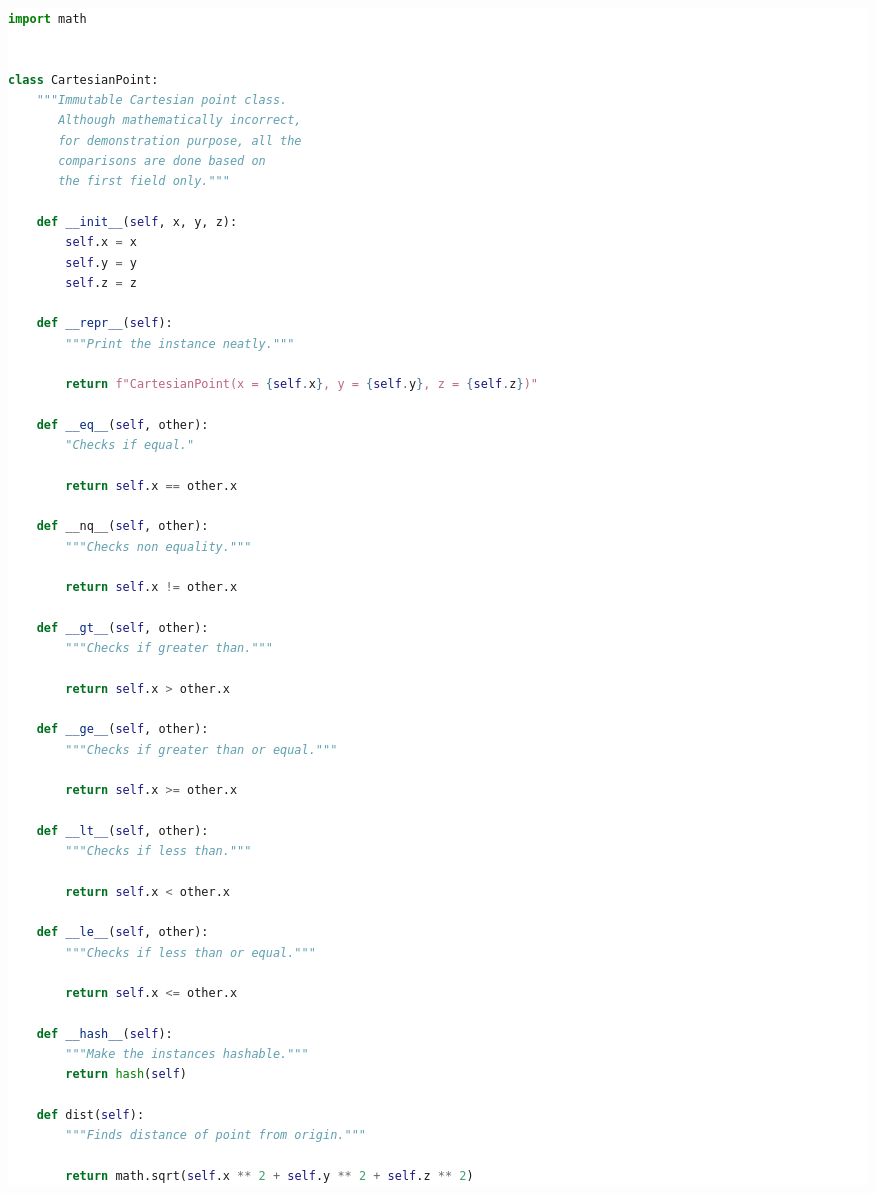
 ```python
import math


class CartesianPoint:
    """Immutable Cartesian point class.
       Although mathematically incorrect,
       for demonstration purpose, all the 
       comparisons are done based on 
       the first field only."""

    def __init__(self, x, y, z):
        self.x = x
        self.y = y
        self.z = z

    def __repr__(self):
        """Print the instance neatly."""

        return f"CartesianPoint(x = {self.x}, y = {self.y}, z = {self.z})"

    def __eq__(self, other):
        "Checks if equal."

        return self.x == other.x

    def __nq__(self, other):
        """Checks non equality."""

        return self.x != other.x

    def __gt__(self, other):
        """Checks if greater than."""

        return self.x > other.x

    def __ge__(self, other):
        """Checks if greater than or equal."""

        return self.x >= other.x

    def __lt__(self, other):
        """Checks if less than."""

        return self.x < other.x

    def __le__(self, other):
        """Checks if less than or equal."""

        return self.x <= other.x

    def __hash__(self):
        """Make the instances hashable."""
        return hash(self)

    def dist(self):
        """Finds distance of point from origin."""

        return math.sqrt(self.x ** 2 + self.y ** 2 + self.z ** 2)
```
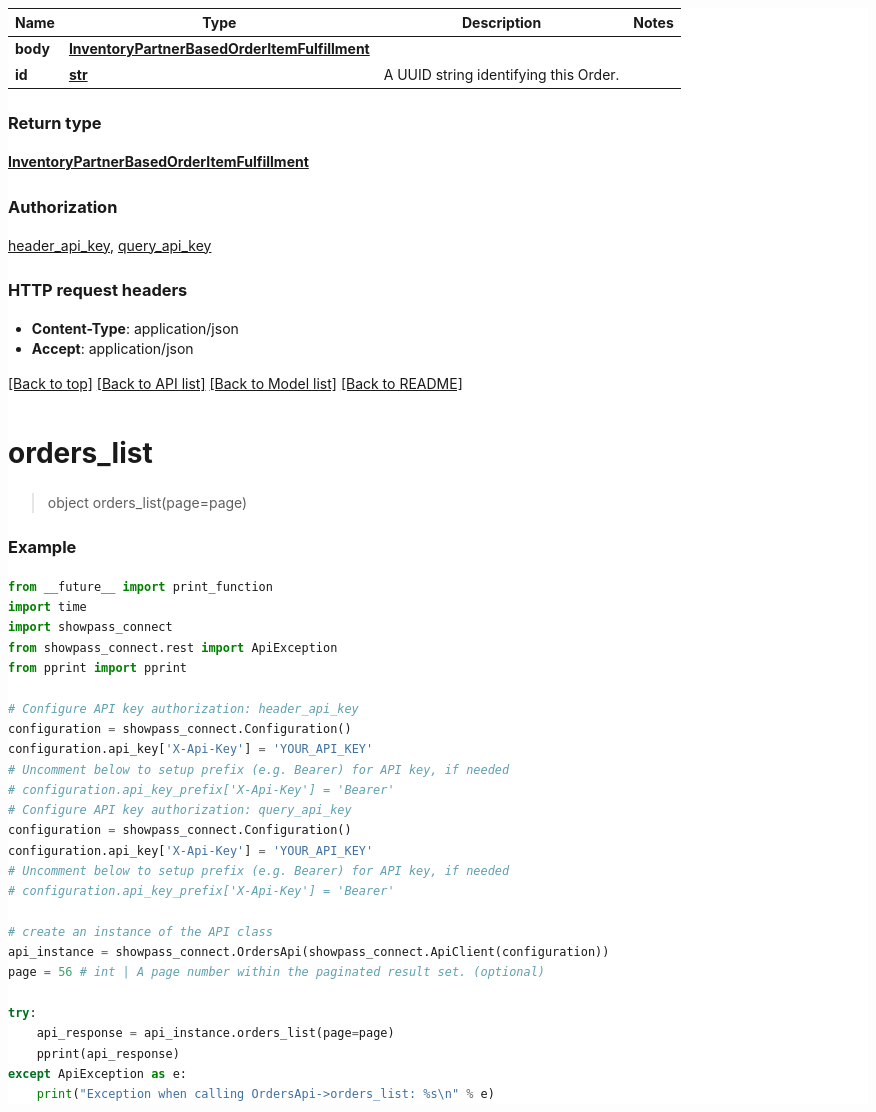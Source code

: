Name | Type | Description  | Notes
------------- | ------------- | ------------- | -------------
 **body** | [**InventoryPartnerBasedOrderItemFulfillment**](InventoryPartnerBasedOrderItemFulfillment.md)|  | 
 **id** | [**str**](.md)| A UUID string identifying this Order. | 

### Return type

[**InventoryPartnerBasedOrderItemFulfillment**](InventoryPartnerBasedOrderItemFulfillment.md)

### Authorization

[header_api_key](../README.md#header_api_key), [query_api_key](../README.md#query_api_key)

### HTTP request headers

 - **Content-Type**: application/json
 - **Accept**: application/json

[[Back to top]](#) [[Back to API list]](../README.md#documentation-for-api-endpoints) [[Back to Model list]](../README.md#documentation-for-models) [[Back to README]](../README.md)

# **orders_list**
> object orders_list(page=page)



### Example
```python
from __future__ import print_function
import time
import showpass_connect
from showpass_connect.rest import ApiException
from pprint import pprint

# Configure API key authorization: header_api_key
configuration = showpass_connect.Configuration()
configuration.api_key['X-Api-Key'] = 'YOUR_API_KEY'
# Uncomment below to setup prefix (e.g. Bearer) for API key, if needed
# configuration.api_key_prefix['X-Api-Key'] = 'Bearer'
# Configure API key authorization: query_api_key
configuration = showpass_connect.Configuration()
configuration.api_key['X-Api-Key'] = 'YOUR_API_KEY'
# Uncomment below to setup prefix (e.g. Bearer) for API key, if needed
# configuration.api_key_prefix['X-Api-Key'] = 'Bearer'

# create an instance of the API class
api_instance = showpass_connect.OrdersApi(showpass_connect.ApiClient(configuration))
page = 56 # int | A page number within the paginated result set. (optional)

try:
    api_response = api_instance.orders_list(page=page)
    pprint(api_response)
except ApiException as e:
    print("Exception when calling OrdersApi->orders_list: %s\n" % e)
```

------------------------------

YOUR TASK: Count the lines in these records that hold the string "class". Only the number is wanted.

TASK SOLUTION: 3